Policy paper

Pensions Tax registration

Published 13 September 2017

Who is likely to be affected

Pension scheme administrators and trustees of existing registered pension schemes and pension schemes.

General description of the measure

This measure extends HM Revenue and Customs (HMRC) powers to refuse to register, and to de-register pension schemes to those which are Master Trusts and don’t have authorisation from the Pensions Regulator under their new authorisation and supervision regime, and to those pension schemes with a dormant company as a sponsoring employer.

Policy objective

The purpose of the measure is to make the HMRC tax registration regime even more effective at preventing fraudulent pension schemes, by aligning with the Pensions Regulator’s new authorisation and supervision regime for Master Trust pension schemes and restricting the registration of pension schemes with a dormant company as a sponsoring employer. The measure supports the government’s objective of fairness in the tax system by maintaining the integrity of pensions tax relief. The changes will help HMRC to restrict tax registration to those pension schemes providing legitimate pension benefits.

Background to the measure

The Master Trust tax registration measure was announced at Spring Budget 2017. The changes to the registration of pension schemes with a dormant company as a sponsoring employer was set out in the response to the consultation on pension scams published on 20 August 2017.

Detailed proposal

Operative date

The measure will have effect from 6 April 2018.

Current law

The Pensions Tax rules for registered pension schemes are set out in Part 4 of Finance Act 2004.

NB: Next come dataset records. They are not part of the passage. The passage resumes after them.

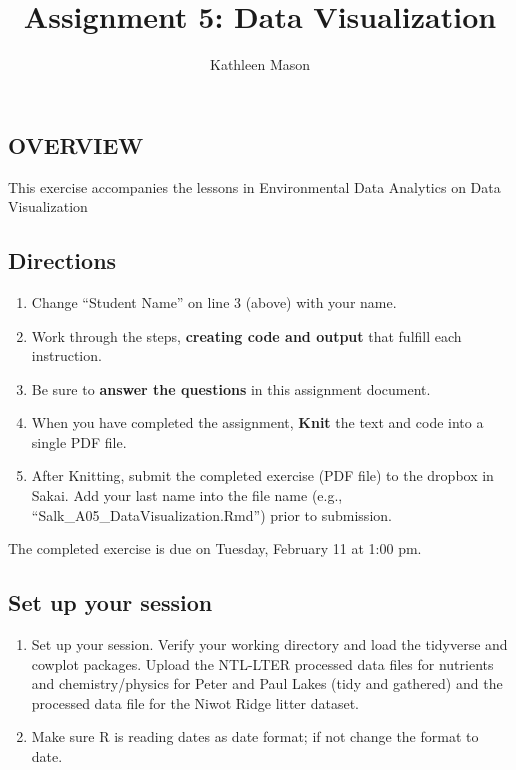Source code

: \documentclass[]{article}
\title{Assignment 5: Data Visualization}
\author{Kathleen Mason}
\date{}
\providecommand{\tightlist}{%
  \setlength{\itemsep}{0pt}\setlength{\parskip}{0pt}}
\begin{document}
\maketitle

\hypertarget{overview}{%
\subsection{OVERVIEW}\label{overview}}

This exercise accompanies the lessons in Environmental Data Analytics on
Data Visualization

\hypertarget{directions}{%
\subsection{Directions}\label{directions}}

\begin{enumerate}
\def\labelenumi{\arabic{enumi}.}
\tightlist
\item
  Change ``Student Name'' on line 3 (above) with your name.
\item
  Work through the steps, \textbf{creating code and output} that fulfill
  each instruction.
\item
  Be sure to \textbf{answer the questions} in this assignment document.
\item
  When you have completed the assignment, \textbf{Knit} the text and
  code into a single PDF file.
\item
  After Knitting, submit the completed exercise (PDF file) to the
  dropbox in Sakai. Add your last name into the file name (e.g.,
  ``Salk\_A05\_DataVisualization.Rmd'') prior to submission.
\end{enumerate}

The completed exercise is due on Tuesday, February 11 at 1:00 pm.

\hypertarget{set-up-your-session}{%
\subsection{Set up your session}\label{set-up-your-session}}

\begin{enumerate}
\def\labelenumi{\arabic{enumi}.}
\item
  Set up your session. Verify your working directory and load the
  tidyverse and cowplot packages. Upload the NTL-LTER processed data
  files for nutrients and chemistry/physics for Peter and Paul Lakes
  (tidy and gathered) and the processed data file for the Niwot Ridge
  litter dataset.
\item
  Make sure R is reading dates as date format; if not change the format
  to date.
\end{enumerate}
\end{document}

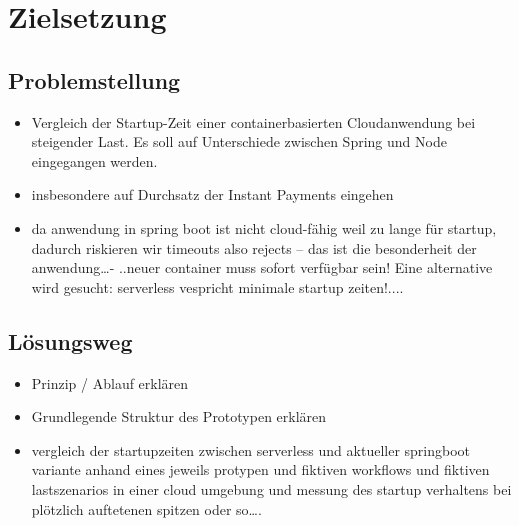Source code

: \chapter{Zielsetzung}

\section{Problemstellung}
\begin{itemize}
  \item Vergleich der Startup-Zeit einer containerbasierten Cloudanwendung bei steigender Last. Es soll auf Unterschiede zwischen Spring und Node eingegangen werden.
  \item insbesondere auf Durchsatz der Instant Payments eingehen
  \item da anwendung in spring boot ist nicht cloud-fähig weil zu lange für startup, dadurch riskieren wir timeouts also rejects – das ist die besonderheit der anwendung…- ..neuer container muss sofort verfügbar sein! Eine alternative wird gesucht: serverless vespricht minimale startup zeiten!....
\end{itemize}



\section{L\"osungsweg}
\begin{itemize}
  \item Prinzip / Ablauf erklären
  \item Grundlegende Struktur des Prototypen erklären
  \item vergleich der startupzeiten zwischen serverless und aktueller springboot variante anhand eines jeweils protypen und fiktiven workflows und fiktiven lastszenarios in einer cloud umgebung und messung des startup verhaltens bei plötzlich auftetenen spitzen oder so….
\end{itemize}


\cite{Knuth:1998:ACP:280635}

Registrations and de-registrations

In order for a pension scheme to be registered with HMRC, it must provide any information which HMRC reasonably requires. This information is requested in the application for registration. HMRC can also issue an information notice (Section 153A of Finance Act 2004) to request further information. HMRC must register the scheme unless the application contains incorrect information, a false declaration or the scheme administrator is not a fit and proper person (Section 153 of Finance Act 2004).

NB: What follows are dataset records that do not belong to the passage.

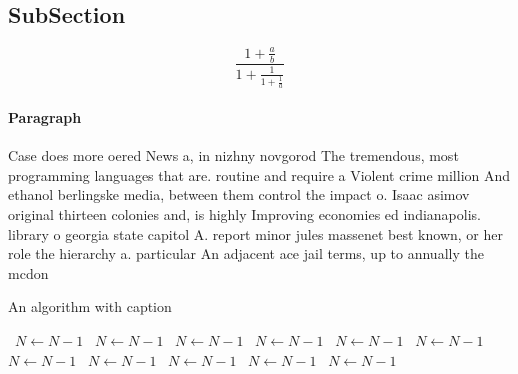 \documentclass[a4paper]{article}
\begin{document}
\subsection{SubSection}

\[ \frac{1+\frac{a}{b}}{1+\frac{1}{1+\frac{1}{a}}} \]

\paragraph{Paragraph}
Case does more oered News a, in nizhny novgorod The tremendous, most programming languages that are. routine and require a Violent crime million And ethanol berlingske media, between them control the impact o. Isaac asimov original thirteen colonies and, is highly Improving economies ed indianapolis. library o georgia state capitol A. report minor jules massenet best known, or her role the hierarchy a. particular An adjacent ace jail terms, up to annually the mcdon


\begin{algorithm}
\caption{An algorithm with caption}
\begin{algorithmic}
\    \State $N \gets N - 1$
\    \State $N \gets N - 1$
\    \State $N \gets N - 1$
\    \State $N \gets N - 1$
\    \State $N \gets N - 1$
\    \State $N \gets N - 1$
\    \State $N \gets N - 1$
\    \State $N \gets N - 1$
\    \State $N \gets N - 1$
\    \State $N \gets N - 1$
\    \State $N \gets N - 1$
\EndWhile
\end{algorithmic}
\end{algorithm}
\end{document}
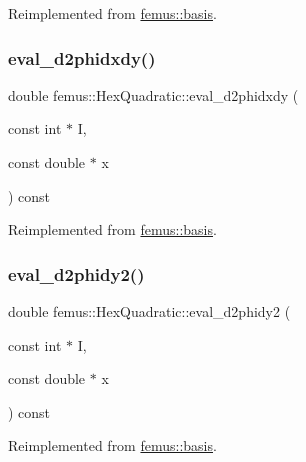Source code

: Reimplemented from \mbox{\hyperlink{classfemus_1_1basis_a0a9839e75d1c9c8302486fc072eed028}{femus\+::basis}}.

\mbox{\label{classfemus_1_1_hex_quadratic_a7725b6736d383a7df2147edef65779de}} 
\subsubsection{\texorpdfstring{eval\+\_\+d2phidxdy()}{eval\_d2phidxdy()}}
{\footnotesize\ttfamily double femus\+::\+Hex\+Quadratic\+::eval\+\_\+d2phidxdy (\begin{DoxyParamCaption}\item[{const int $\ast$}]{I,  }\item[{const double $\ast$}]{x }\end{DoxyParamCaption}) const\hspace{0.3cm}{\ttfamily [virtual]}}



Reimplemented from \mbox{\hyperlink{classfemus_1_1basis_ac9feaf9e60421143db2a3708f3c7fa48}{femus\+::basis}}.

\mbox{\label{classfemus_1_1_hex_quadratic_a99e2c105b81597d25f6c6f991c72235b}} 
\subsubsection{\texorpdfstring{eval\+\_\+d2phidy2()}{eval\_d2phidy2()}}
{\footnotesize\ttfamily double femus\+::\+Hex\+Quadratic\+::eval\+\_\+d2phidy2 (\begin{DoxyParamCaption}\item[{const int $\ast$}]{I,  }\item[{const double $\ast$}]{x }\end{DoxyParamCaption}) const\hspace{0.3cm}{\ttfamily [virtual]}}



Reimplemented from \mbox{\hyperlink{classfemus_1_1basis_a0febb29fe4b32213ff8d6d428f7241cd}{femus\+::basis}}.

HMRC may only withdraw registration from a pension scheme in limited circumstances, which are set out in statute (Section 158 of Finance Act 2004).

Proposed revisions

Registrations and de-registrations

Legislation will be introduced in Winter Finance Bill 2017 amending Finance Act 2004 to widen the circumstances in which HMRC may refuse to register a pension scheme to include where the scheme is a Master Trust pension scheme and has not been authorised by the Pensions Regulator, or where a sponsoring employer of an occupational pension scheme is a dormant company.

Changes will also be made to the circumstances when HMRC can de-register a pension scheme, similar to those changes being made to the circumstances when HMRC can refuse to register a pension scheme.

Summary of impacts

Exchequer impact (£m)

2017 to 2018 2018 to 2019 2019 to 2020 2020 to 2021 2021 to 2022
- nil nil nil nil

This measure is not expected to have an Exchequer impact.

Economic impact

This measure is not expected to have any economic impacts.

Impact on individuals, households and families

This change will bring about added protection for individuals by reducing the number of fraudulent pension schemes being registered with HMRC.

The measure is not expected to impact on family formation, stability or breakdown.

Equalities impacts

The proposed change will bring about added protection for individuals who will be represented in groups sharing protected characteristics.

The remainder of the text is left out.